[Date Prev][Date Next][Thread Prev][Thread Next][Date Index][Thread Index]
[Lynx-dev] Lynx bug report: mangled UTF-8
From: |
Tom Christiansen |
Subject: |
[Lynx-dev] Lynx bug report: mangled UTF-8 |
Date: |
Tue, 05 Oct 2010 11:22:45 -0600 |
I've verified this bug using the following version of Lynx, whose
release is notably dated just yesterday:
$ ./lynx -version
Lynx Version 2.8.8dev.6 (04 Oct 2010)
libwww-FM 2.14, ncurses 5.7.20081102
Built on darwin10.4.0 Oct 5 2010 10:23:40
This bug also occurs in all prior versions of Lynx I was able to test.
==== BEGIN LYNX BUG
When considering line wrapping, Lynx misconstrues all text as ISO
8859-1, even when producing UTF-8. All code points whose multibyte
UTF-8 encoding includes bytes which are white space in 8859-1
[see attached program] erroneously become candidates for line wrapping.

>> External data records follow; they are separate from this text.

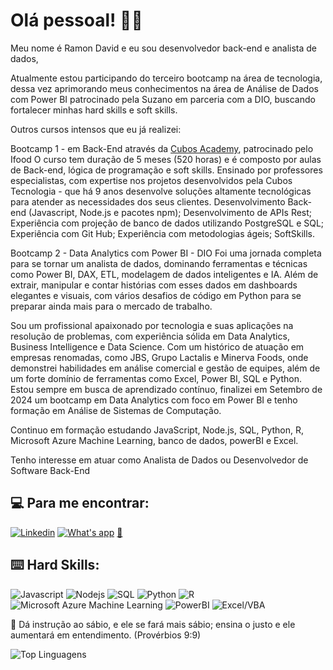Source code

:# Olá pessoal! 👨‍💻
Meu nome é Ramon David e eu sou desenvolvedor back-end e analista de dados, 

Atualmente estou participando do terceiro bootcamp na área de tecnologia, dessa vez aprimorando meus conhecimentos na área de Análise de Dados com Power BI patrocinado pela Suzano em parceria com a DIO, buscando fortalecer minhas hard skills e soft skills.

Outros cursos intensos que eu já realizei:

Bootcamp 1 -  em Back-End através da [Cubos Academy](https://cubos.academy/), patrocinado pelo Ifood 
O curso tem duração de 5 meses (520 horas) e é composto por aulas de Back-end, lógica de programação e soft skills. 
Ensinado por professores especialistas, com expertise nos projetos desenvolvidos pela Cubos Tecnologia - que há 9 anos desenvolve soluções altamente tecnológicas para atender as necessidades dos seus clientes.
Desenvolvimento Back-end (Javascript, Node.js e pacotes npm);
Desenvolvimento de APIs Rest;
Experiência com projeção de banco de dados utilizando PostgreSQL e SQL;
Experiência com Git Hub;
Experiência com metodologias ágeis;
SoftSkills.

Bootcamp 2 - Data Analytics com Power BI - DIO
Foi uma jornada completa para se tornar um analista de dados, dominando ferramentas e técnicas como Power BI, DAX, ETL, modelagem de dados inteligentes e IA. Além de extrair, manipular e contar histórias com esses dados em dashboards elegantes e visuais, com vários desafios de código em Python para se preparar ainda mais para o mercado de trabalho.

Sou um profissional apaixonado por tecnologia e suas aplicações na resolução de problemas, com experiência sólida em Data Analytics, Business Intelligence e Data Science. Com um histórico de atuação em empresas renomadas, como JBS, Grupo Lactalis e Minerva Foods, onde demonstrei habilidades em análise comercial e gestão de equipes, além de um forte domínio de ferramentas como Excel, Power BI, SQL e Python. Estou sempre em busca de aprendizado contínuo, finalizei em Setembro de 2024 um bootcamp em Data Analytics com foco em Power BI e tenho formação em Análise de Sistemas de Computação.

Continuo em formação estudando JavaScript, Node.js, SQL, Python, R, Microsoft Azure Machine Learning, banco de dados, powerBI e Excel.

Tenho interesse em atuar como Analista de Dados ou Desenvolvedor de Software Back-End

## :computer: Para me encontrar:
[![Linkedin](https://img.shields.io/badge/LinkedIn-0077B5?style=for-the-badge&logo=linkedin&logoColor=white)](https://www.linkedin.com/in/ramon-santana2023/)
[![What's app](https://img.shields.io/badge/WhatsApp-25D366?style=for-the-badge&logo=whatsapp&logoColor=white)](+5561983006264)
<a href="mailto:ramon.net@hotmail.com">📩</a>


## :keyboard: Hard Skills:
![Javascript](https://img.shields.io/badge/JavaScript-323330?style=for-the-badge&logo=javascript&logoColor=F7DF1E)
![Nodejs](https://img.shields.io/badge/Node%20js-339933?style=for-the-badge&logo=nodedotjs&logoColor=white)
![SQL](https://img.shields.io/badge/MySQL-005C84?style=for-the-badge&logo=mysql&logoColor=white)
![Python](https://img.shields.io/badge/Python-FFD43B?style=for-the-badge&logo=python&logoColor=blue)
![R](https://img.shields.io/badge/R-276DC3?style=for-the-badge&logo=r&logoColor=white)
![Microsoft Azure Machine Learning](https://img.shields.io/badge/microsoft%20azure-0089D6?style=for-the-badge&logo=microsoft-azure&logoColor=white)
![PowerBI](https://img.shields.io/badge/PowerBI-F2C811?style=for-the-badge&logo=Power%20BI&logoColor=white)
![Excel/VBA](https://img.shields.io/badge/Microsoft_Excel-217346?style=for-the-badge&logo=microsoft-excel&logoColor=white)


 📖 Dá instrução ao sábio, e ele se fará mais sábio; ensina o justo e ele aumentará em entendimento. (Provérbios 9:9)

![Top Linguagens ](https://github-readme-stats.vercel.app/api/top-langs/?username=ramon-ds&theme=tokyonight&custom_title=Top%20%Linguagens)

Multibyte expansions containing either of bytes 0x85 or 0xA0 may have
that byte replaced by \n, a substitution which not only irrecoverably
mangles the intended text but also generates illegal UTF-8 sequences.
==== END LYNX BUG
I was unable to locate any mention of this bug, whether in the CHANGES or
PROBLEMS file, or via Googling. I am also unaware of any bugs database for
Lynx, or I would have submitted this there. I trust my simple description
should suffice to locate the offending code, but if not, sample input
file(s) manifesting the problem are available upon request.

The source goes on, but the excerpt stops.